As the answer, give every line of the records that includes the word "Elemente".

The records »
---*---
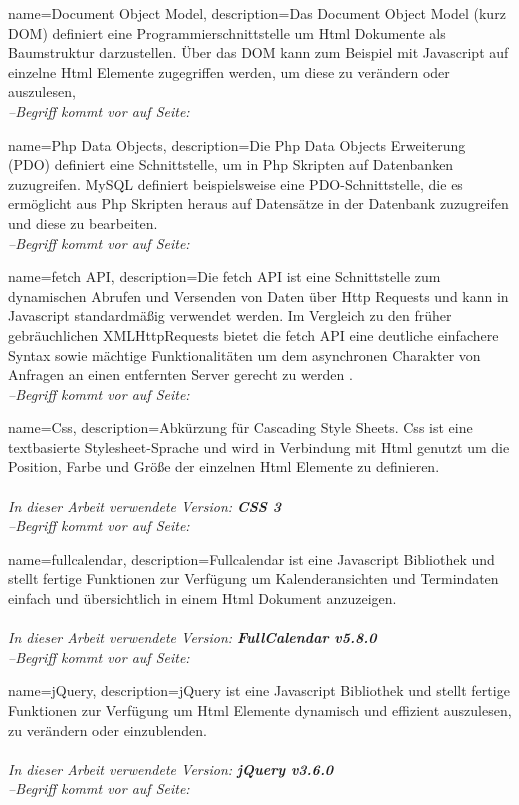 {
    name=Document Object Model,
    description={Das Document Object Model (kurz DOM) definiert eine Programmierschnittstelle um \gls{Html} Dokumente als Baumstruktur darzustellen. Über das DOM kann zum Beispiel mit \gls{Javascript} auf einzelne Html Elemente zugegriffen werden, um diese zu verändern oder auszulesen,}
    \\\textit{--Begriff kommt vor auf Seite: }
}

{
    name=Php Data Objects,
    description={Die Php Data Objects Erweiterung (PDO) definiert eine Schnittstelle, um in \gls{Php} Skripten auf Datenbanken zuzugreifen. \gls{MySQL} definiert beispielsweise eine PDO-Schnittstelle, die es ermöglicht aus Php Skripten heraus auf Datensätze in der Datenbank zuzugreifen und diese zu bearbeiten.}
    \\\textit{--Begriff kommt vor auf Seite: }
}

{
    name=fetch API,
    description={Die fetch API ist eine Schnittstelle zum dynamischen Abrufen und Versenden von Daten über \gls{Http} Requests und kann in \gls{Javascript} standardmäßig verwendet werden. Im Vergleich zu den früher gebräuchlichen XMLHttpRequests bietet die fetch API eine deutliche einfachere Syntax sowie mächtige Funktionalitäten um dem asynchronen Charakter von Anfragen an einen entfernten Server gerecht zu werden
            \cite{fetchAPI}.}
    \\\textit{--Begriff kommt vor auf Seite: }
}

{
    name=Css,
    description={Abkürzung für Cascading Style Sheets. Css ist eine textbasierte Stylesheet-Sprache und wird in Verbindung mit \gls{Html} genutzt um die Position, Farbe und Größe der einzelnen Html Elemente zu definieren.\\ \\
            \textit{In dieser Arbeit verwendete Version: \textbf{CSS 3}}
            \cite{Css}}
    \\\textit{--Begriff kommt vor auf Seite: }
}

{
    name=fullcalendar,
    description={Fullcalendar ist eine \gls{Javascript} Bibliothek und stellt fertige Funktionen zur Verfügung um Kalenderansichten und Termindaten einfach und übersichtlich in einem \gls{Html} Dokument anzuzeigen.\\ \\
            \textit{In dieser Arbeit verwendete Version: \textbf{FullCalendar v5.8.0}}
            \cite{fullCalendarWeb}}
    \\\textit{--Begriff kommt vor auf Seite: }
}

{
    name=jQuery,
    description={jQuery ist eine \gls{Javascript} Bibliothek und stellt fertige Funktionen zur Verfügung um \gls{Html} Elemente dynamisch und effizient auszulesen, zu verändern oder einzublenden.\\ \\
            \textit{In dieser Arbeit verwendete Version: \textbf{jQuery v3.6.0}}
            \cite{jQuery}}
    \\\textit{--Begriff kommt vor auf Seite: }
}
---*---
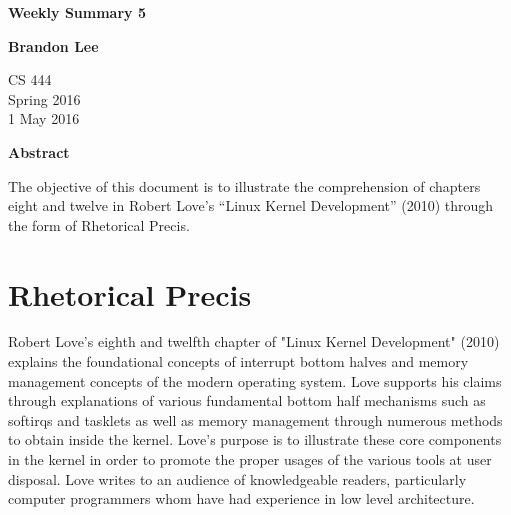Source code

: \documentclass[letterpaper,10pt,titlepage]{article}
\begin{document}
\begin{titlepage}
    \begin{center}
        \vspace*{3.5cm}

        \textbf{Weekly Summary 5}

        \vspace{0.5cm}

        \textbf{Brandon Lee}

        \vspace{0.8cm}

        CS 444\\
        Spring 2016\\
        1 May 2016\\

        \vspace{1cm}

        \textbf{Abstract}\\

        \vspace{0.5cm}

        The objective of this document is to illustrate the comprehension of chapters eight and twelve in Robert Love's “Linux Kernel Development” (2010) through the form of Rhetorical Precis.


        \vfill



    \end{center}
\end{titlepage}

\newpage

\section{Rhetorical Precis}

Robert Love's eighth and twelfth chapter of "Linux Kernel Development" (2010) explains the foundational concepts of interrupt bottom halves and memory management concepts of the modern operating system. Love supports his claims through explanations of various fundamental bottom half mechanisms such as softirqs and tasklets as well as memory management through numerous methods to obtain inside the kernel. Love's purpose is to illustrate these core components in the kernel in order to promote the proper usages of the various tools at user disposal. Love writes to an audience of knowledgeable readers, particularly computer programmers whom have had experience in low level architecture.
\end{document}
---*---
Task output »
    description={Das Document Object Model (kurz DOM) definiert eine Programmierschnittstelle um \gls{Html} Dokumente als Baumstruktur darzustellen. Über das DOM kann zum Beispiel mit \gls{Javascript} auf einzelne Html Elemente zugegriffen werden, um diese zu verändern oder auszulesen,}
    description={Abkürzung für Cascading Style Sheets. Css ist eine textbasierte Stylesheet-Sprache und wird in Verbindung mit \gls{Html} genutzt um die Position, Farbe und Größe der einzelnen Html Elemente zu definieren.\\ \\
    description={jQuery ist eine \gls{Javascript} Bibliothek und stellt fertige Funktionen zur Verfügung um \gls{Html} Elemente dynamisch und effizient auszulesen, zu verändern oder einzublenden.\\ \\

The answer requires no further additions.